Celle-ci met en évidence les avantages de l’exploitation de l’énergie solaire pour créer de l’hydrogène vert dans 3 grands pôles africains : Mauritanie-Maroc, Afrique australe et Égypte. Selon cette étude, la production d’hydrogène vert dans ces pôles est économiquement viable. «La technologie solaire photovoltaïque nous fournit l’électricité la moins chère. Elle coûtera moins de 2 euros par kilogramme dans plusieurs pays africains d’ici à 2030, soit un prix nettement inférieur à l’hypothèse actuelle de 5 euros, qui contraste fortement avec les 60 à 70 dollars payés pour un baril de pétrole», a expliqué Ajay Mathur, directeur général de l’Alliance solaire internationale.

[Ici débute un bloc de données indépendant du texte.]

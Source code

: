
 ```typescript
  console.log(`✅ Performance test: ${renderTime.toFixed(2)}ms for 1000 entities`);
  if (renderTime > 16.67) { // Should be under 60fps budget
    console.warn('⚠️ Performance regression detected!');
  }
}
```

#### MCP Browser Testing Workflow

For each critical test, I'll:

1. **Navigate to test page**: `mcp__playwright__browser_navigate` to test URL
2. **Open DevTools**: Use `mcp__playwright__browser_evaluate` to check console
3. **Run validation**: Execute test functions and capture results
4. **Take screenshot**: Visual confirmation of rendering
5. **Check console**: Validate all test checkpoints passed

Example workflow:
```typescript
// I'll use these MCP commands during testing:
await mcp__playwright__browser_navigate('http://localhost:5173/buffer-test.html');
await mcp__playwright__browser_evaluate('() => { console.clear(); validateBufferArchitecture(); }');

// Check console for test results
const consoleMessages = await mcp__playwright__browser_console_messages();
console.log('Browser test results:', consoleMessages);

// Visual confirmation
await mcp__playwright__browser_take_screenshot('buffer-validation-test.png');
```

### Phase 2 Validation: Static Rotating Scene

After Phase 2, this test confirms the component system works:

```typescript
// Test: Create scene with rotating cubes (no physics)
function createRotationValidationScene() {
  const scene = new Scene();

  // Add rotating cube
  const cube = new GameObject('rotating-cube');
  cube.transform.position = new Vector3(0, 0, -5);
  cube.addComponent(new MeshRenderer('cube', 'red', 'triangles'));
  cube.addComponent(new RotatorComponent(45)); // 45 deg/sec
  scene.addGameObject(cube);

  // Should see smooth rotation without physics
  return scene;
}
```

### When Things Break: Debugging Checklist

«L’Afrique possède la meilleure énergie solaire au monde et transformer cette énergie en hydrogène vert peut renforcer la sécurité énergétique, réduire les émissions et la pollution, et décarboniser l’industrie et les transports », souligne l’étude qui énumère d’autres avantages de la production d’hydrogène vert, notamment sa contribution à l’accès à l’eau potable et à l’électricité à faible coût. L’étude associe une analyse des possibilités d’investissement axées sur ces trois pôles à une feuille de route de solutions techniques, économiques, environnementales et financières pour débloquer le développement commercial.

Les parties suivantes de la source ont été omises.